Oui toutefois, je ne partage pas exactement cette vision. Ok pour la convention baroque (et même du classicisme). Cependant, tu évoques le romantisme comme s'il se réduisait à une simulation du sentiment, ou plus précisément une simulation mensongère. Or pourquoi l'artiste romantique feindrait-il son affect, quand au contraire il ambitionne de "parler à la première personne" au lieu de se masquer dans le decorum de la rhétorique baroque, que l'on peut estimer plus fabriquée et artificielle. Certes dans le romantisme habite une part d'idéalisme, d'idéalisation (concernant l'amour, l'amitié, l'admiration, la pitié...) et d'égotisme. Une intériorisation de la relation au monde, à autrui, qui peut prendre une tournure aliénante (Schumann / Clara), narcissique et hyperbolique -c'est ce qui semble te gêner. Toutefois cette (hyper)sensibilité, si elle cristallise des archétypes, nous les livre avec une sincérité innocente de tricherie -me semble-t-il. Sauf cas particuliers, dont la Fantastique qui fonctionne délibérément par projet de théâtralisation. Beethoven rayant rageusement la dédicace à Napoléon pour l' Eroica révèle toute l'ambiguité du romantisme : aspiration à un idéal (de l'héroïsme, auquel a failli Napoléon autoproclamé empereur) un peu égoïste et naïf, mais aussi immanence du compositeur en prise directe sur son environnement (les hommes, la nature) et probité de son message. Autrement dit : besoin de légendes, mais aussi d'une réalité qui leur corresponde. Et c'est d'ailleurs ce décalage qui nourrit souvent la dialectique typiquement romantique de l'inadaptation, et qui peut endosser diverses postures : souffrance (Schumann, Schubert, un peu Chopin...), fierté rebelle (Beethoven), repli dans les modèles formels intemporels (ie classiques, Mendelssohn, Brahms, Bruckner)... Du moins c'est ce qui me touche dans le romantisme : cette infinie mise en abyme des fenêtres sur le monde dans la subjectivité de l'auteur, et dont les diffractions s'offrent à nous par les voies du coeur et de l'empathie, par les clés de l'identification intime au même (et non à travers la distance d'un code). Pour en revenir au répertoire : si tu aimes les grandes architectures, l'aspiration au sublime, et même si tu n'es pas féru des instruments solistes, que dirais-tu des dernières sonates de Schubert ? L'expression des sentiments n'y est pas vraiment brutale (quoique : vertigineuse, si, souvent !) mais en tout cas sans chichi. |
| | | Thomas Savary Mélomane du dimanche
Nombre de messages : 56 Age : 51 Localisation : Ceinture d'astéroïdes (je viens de déménager) Date d'inscription : 09/03/2016
| Sujet: Sincérité romantique Dim 13 Mar 2016 - 18:50 | |
| Salut, Mélomaniac !
Merci de ta réponse. Je crois moi aussi l’artiste romantique tout à fait sincère avec son public, mais parce qu’à mon sens il a commencé par se mentir à lui-même. Je pense souvent ici à Frank Herbert et aux jumeaux Leto et Ghanima des Enfants de Dune. Pour le succès du plan élaboré avec son frère, il faut que cette dernière soit convaincue de la mort de ce dernier. Pour ce faire, elle recourt à une sorte d’autohypnose : son frère a été tué sous ses yeux par des bêtes sauvages. Cette mort sera dès lors tenue pour avérée, car les membres du Bene Gesserit ne pourront détecter aucun mensonge chez elle avec leurs pouvoirs mentaux. Eh oui, on peut aimer la Renaissance et la SF !

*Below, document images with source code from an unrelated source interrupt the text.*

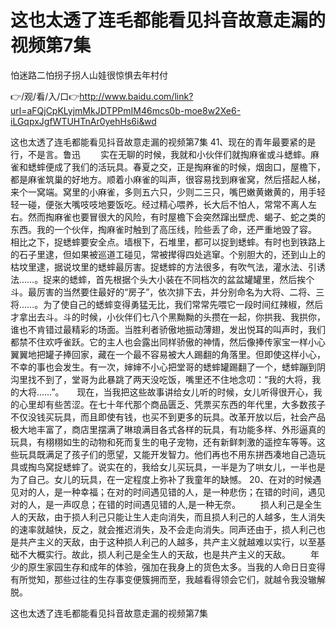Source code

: # 这也太透了连毛都能看见抖音故意走漏的视频第7集
怕迷路二怕拐子拐人山娃很惊惧去年村付

👉/观/看/入/口👉http://www.baidu.com/link?url=aFQjCpKLyjmMkJDTPPmIM46mcs0b-moe8w2Xe6-iLGqpxJgfWTUHTnAr0yehHs6i&wd

这也太透了连毛都能看见抖音故意走漏的视频第7集	41、现在的青年最要紧的是行，不是言。鲁迅
　　实在无聊的时候，我就和小伙伴们就掏麻雀或斗蟋蟀。麻雀和蟋蟀便成了我们的活玩具。春夏之交，正是掏麻雀的时候，烟囱口，屋檐下，都是麻雀筑巢的好地方。顺着小麻雀的叫声，很容易找到麻雀窝，然后搭起人梯，来个一窝端。窝里的小麻雀，多则五六只，少则二三只，嘴巴嫩黄嫩黄的，用手轻轻一碰，便张大嘴吱吱地要饭吃。经过精心喂养，长大后不怕人，常常不离人左右。然而掏麻雀也要冒很大的风险，有时屋檐下会突然蹿出壁虎、蝎子、蛇之类的东西。我的一个伙伴，掏麻雀时触到了高压线，险些丢了命，还严重地毁了容。　　相比之下，捉蟋蟀要安全点。墙根下，石堆里，都可以捉到蟋蟀。有时也到铁路上的石子里逮，但如果被巡道工碰见，常被撵得四处逃窜。个别胆大的，还到山上的枯坟里逮，据说坟里的蟋蟀最厉害。捉蟋蟀的方法很多，有吹气法，灌水法、引诱法……。捉来的蟋蟀，首先根据个头大小装在不同档次的盆盆罐罐里，然后挨个斗。最厉害的当然要住最好的“房子”，依次排下去，并分别命名为大将、二将、三将……。为了使自己的蟋蟀变得勇猛无比，我们常常先喂它一段时间红辣椒，然后才拿出去斗。斗的时候，小伙伴们七八个黑黝黝的头攒在一起，你拱我、我拱你，谁也不肯错过最精彩的场面。当胜利者骄傲地振动薄翅，发出悦耳的叫声时，我们都禁不住欢呼雀跃。它的主人也会露出同样骄傲的神情，然后像捧传家宝一样小心翼翼地把罐子捧回家，藏在一个最不容易被大人踢翻的角落里。但即使这样小心，不幸的事也会发生。有一次，婶婶不小心把堂哥的蟋蟀罐踢翻了一个，蟋蟀蹦到阴沟里找不到了，堂哥为此暴跳了两天没吃饭，嘴里还不住地念叨：“我的大将，我的大将……”。　　现在，当我把这些故事讲给女儿听的时候，女儿听得很开心，我的心里却有些苦涩。在七十年代那个商品匮乏、凭票买东西的年代里，大多数孩子不仅没钱买玩具，而且即使有钱，也买不到更多的玩具。改革开放以后，社会产品极大地丰富了，商店里摆满了琳琅满目各式各样的玩具，有功能多样、外形逼真的玩具，有栩栩如生的动物和死而复生的电子宠物，还有新鲜刺激的遥控车等等。这些玩具既满足了孩子们的愿望，又能开发智力。他们再也不用东拼西凑地自己造玩具或掏鸟窝捉蟋蟀了。说实在的，我给女儿买玩具，一半是为了哄女儿，一半也是为了自己。女儿的玩具，在一定程度上弥补了我童年的缺憾。
	20、在对的时候遇见对的人，是一种幸福；在对的时间遇见错的人，是一种悲伤；在错的时间，遇见对的人，是一声叹息；在错的时间遇见错的人,是一种无奈。
　　损人利己是全生人的天敌，由于损人利己只能让生人走向消失，而且损人利己的人越多，生人消失的速率就越快，反之，就会推迟消失，及不会走向消失。同声还由于，损人利己也是共产主义的天敌，由于这种损人利己的人越多，共产主义就越难以实行，以至基础不大概实行。故此，损人利己是全生人的天敌，也是共产主义的天敌。
　　年少的原生家园生存和成年的体验，强加在我身上的货色太多。当我的人命日日变得有所觉知，那些过往的生存事变便簇拥而至，我越看得领会它们，就越令我没辙解脱。

这也太透了连毛都能看见抖音故意走漏的视频第7集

Ce n’est donc pas pour moi la sincérité du romantique qui est en cause, mais l’auto-aveuglement, dû sans doute à cette part de narcissisme exacerbé, qui sans doute est effectivement ce qui m’indispose le plus dans l’art de cette période en général.
Je goûte l’expression de la souffrance en musique, tout particulièrement dans celle de Chostakovitch. Mais lui au moins me semble avoir eu de bonnes raisons de souffrir.
La souffrance de l’amoureux transi ou du mari « trahi », je trouve cela généralement vraiment exaspérant. Au mieux m’inspire-t-elle de la compassion pour le fou qui se laisse par elle détruire : Golaud, au premier chef, mais nous avons quitté ici le romantisme.
Le rapport à la nature me touche déjà bien plus, parce qu’il permet de renouer, d’une autre manière, avec l’aspiration au sublime qui caractérise notoirement la musique sacrée de la Renaissance.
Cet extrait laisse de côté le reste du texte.